Sua pioneira atuação se multiplicava à medida que o ensino em gastronomia se expandia. Inflado, o segmento de mercado ultrapassou as paredes da sala de aula e — quem diria — chegou à TV e à publicidade, transformando chefs de cozinha em formadores de opinião.

Atualmente, Rosa apoia o projeto Gastromotiva em paralelo à atuação no prêmio 50 Best. "É o braço social do mercado. Importantíssimo, principalmente agora. Sou muito ligada ao David [Hertz, chef criador da ONG, em 2006, no Rio de Janeiro] e colaboro nos eventos e campanhas de arrecadação para doações de alimentos. No ano passado, ele lançou o Cozinha Solidária Gastromotiva, um projeto lindo, para atender as populações mais vulneráveis durante a pandemia".

Incansável, Rosa deu início a um novo desafio: tornou-se embaixadora de Turismo e Hospitalidade do grupo Ânima Educação, hub educacional com cerca de 320 mil estudantes por todo o país e que hoje agrega marcas valiosas como a própria Universidade Anhembi Morumbi.

Sua missão? Promover os cursos de turismo, eventos, hotelaria e gastronomia da rede, bem como a interseção destes com o mercado. E ela tira isso de letra.

O que dizem os colegas

Rodrigo Oliveira, do Mocotó - Ricardo D'Angelo - Ricardo D'Angelo
Rodrigo Oliveira, do Mocotó
Imagem: Ricardo D'Angelo

Chef Rodrigo Oliveira, restaurateur do Mocotó Bar e Restaurante:

"Dentre as muitas lições que a Rosa me ensinou, talvez a principal seja o papel decisivo dos relacionamentos, não só na carreira como na vida. Com a mesma naturalidade e carinho com que ela atendia os alunos, encantava personalidades como Thomas Keller, Ferran Adrià ou Alice Waters. Pode parecer simples, mas não há arte mais delicada e complexa do que essa".

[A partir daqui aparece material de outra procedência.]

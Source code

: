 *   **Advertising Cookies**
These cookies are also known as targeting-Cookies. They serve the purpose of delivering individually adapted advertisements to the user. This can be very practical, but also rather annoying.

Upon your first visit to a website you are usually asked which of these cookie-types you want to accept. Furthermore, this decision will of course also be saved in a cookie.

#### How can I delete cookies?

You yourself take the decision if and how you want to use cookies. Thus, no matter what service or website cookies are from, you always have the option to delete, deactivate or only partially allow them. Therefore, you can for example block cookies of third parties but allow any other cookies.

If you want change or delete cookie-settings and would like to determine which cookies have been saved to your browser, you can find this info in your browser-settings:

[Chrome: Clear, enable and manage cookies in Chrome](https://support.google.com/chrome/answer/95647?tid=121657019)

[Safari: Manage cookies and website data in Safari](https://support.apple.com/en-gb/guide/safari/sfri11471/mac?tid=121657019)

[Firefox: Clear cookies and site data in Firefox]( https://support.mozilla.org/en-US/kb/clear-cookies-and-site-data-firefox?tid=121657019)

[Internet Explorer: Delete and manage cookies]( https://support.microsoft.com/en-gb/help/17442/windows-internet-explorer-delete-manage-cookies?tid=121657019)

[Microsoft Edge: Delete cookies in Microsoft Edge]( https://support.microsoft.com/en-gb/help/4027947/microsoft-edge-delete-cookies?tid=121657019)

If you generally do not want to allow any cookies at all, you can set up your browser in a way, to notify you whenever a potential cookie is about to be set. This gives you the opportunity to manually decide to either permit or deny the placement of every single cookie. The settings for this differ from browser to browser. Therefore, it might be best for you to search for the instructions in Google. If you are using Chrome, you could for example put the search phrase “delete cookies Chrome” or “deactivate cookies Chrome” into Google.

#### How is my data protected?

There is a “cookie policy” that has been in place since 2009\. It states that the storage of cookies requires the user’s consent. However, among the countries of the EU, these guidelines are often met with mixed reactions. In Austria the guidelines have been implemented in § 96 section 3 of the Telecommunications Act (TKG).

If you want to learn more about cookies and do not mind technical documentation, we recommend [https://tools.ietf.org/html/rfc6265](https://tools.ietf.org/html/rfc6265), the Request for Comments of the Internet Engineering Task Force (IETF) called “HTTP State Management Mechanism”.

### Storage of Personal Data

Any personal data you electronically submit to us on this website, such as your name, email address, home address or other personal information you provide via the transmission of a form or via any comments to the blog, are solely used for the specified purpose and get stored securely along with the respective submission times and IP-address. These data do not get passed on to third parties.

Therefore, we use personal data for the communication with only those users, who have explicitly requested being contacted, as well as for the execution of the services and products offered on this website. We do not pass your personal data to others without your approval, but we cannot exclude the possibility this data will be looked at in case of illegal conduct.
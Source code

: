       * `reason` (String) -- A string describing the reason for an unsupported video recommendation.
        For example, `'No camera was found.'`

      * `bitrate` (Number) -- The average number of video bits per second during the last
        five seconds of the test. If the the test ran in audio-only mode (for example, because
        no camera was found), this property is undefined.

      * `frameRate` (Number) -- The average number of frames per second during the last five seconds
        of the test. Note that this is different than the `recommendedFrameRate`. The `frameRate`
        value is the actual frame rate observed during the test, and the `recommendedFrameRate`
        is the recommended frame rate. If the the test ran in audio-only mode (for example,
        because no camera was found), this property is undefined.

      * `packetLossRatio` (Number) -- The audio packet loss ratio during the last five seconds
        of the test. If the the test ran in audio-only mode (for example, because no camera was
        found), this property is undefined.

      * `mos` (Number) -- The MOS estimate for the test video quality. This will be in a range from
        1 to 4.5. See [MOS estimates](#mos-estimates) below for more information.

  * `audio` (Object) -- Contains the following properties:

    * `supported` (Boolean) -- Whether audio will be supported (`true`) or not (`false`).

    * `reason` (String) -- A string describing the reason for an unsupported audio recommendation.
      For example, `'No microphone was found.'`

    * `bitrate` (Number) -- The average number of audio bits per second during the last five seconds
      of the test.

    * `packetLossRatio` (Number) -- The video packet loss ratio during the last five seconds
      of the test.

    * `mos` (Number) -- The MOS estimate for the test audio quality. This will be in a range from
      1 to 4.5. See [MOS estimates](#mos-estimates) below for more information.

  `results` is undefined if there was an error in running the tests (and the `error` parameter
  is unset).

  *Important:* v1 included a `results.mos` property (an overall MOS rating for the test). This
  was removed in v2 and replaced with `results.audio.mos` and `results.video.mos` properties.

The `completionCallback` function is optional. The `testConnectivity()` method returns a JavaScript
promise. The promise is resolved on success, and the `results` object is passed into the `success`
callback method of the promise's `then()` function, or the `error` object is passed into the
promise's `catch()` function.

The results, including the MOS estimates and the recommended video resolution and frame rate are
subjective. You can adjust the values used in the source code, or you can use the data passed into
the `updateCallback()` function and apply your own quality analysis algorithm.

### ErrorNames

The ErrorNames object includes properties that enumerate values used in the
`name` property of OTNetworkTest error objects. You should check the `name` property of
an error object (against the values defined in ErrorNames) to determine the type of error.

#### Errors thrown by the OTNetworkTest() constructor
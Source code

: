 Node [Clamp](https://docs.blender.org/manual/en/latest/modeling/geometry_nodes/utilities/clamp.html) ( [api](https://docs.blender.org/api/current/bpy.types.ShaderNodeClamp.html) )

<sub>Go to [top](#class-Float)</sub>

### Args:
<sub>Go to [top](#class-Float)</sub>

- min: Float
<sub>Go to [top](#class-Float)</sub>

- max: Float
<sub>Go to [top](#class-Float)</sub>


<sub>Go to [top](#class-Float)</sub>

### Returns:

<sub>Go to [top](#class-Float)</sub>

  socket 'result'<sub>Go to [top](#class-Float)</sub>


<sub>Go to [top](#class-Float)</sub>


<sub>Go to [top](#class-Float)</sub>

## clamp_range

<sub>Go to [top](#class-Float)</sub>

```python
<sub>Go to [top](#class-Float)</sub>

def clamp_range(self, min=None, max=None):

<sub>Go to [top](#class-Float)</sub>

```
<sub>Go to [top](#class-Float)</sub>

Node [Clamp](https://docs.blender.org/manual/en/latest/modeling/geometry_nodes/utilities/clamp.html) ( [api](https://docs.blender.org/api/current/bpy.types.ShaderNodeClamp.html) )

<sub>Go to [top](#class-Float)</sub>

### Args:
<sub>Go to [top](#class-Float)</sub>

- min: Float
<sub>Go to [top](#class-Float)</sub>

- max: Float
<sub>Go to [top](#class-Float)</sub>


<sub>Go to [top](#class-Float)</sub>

Chef Laurent Suaudeau, pioneiro da alta gastronomia no país:

"Com sua inteligência de trabalho, a Rosa influenciou e incentivou muito a formação e o comprometimento de jovens talentos em nosso segmento de gastronomia. Muitos deles, aliás, hoje se tornaram lideres do setor".

J.A. Dias Lopes, jornalista e escritor gastronômico, criador das revistas "Gula" e "Gosto":

Alguém me falou de uma brasileira em Nova York que gostava muito de comida, era amiga de todos e ciceroneava brasileiros de passagem pela cidade. Nessa época, estávamos de olho nos EUA, a gastronomia estava explodindo por lá. Antenadíssima, inteligente, bem relacionada, a Rosa trazia para a revista tudo o que havia de mais novo. E se treinou a ponto de começar a escrever bem, me orgulho de tê-la trazido para o jornalismo. Mas seu maior feito mesmo foi trazer para o Brasil o ensino superior em gastronomia".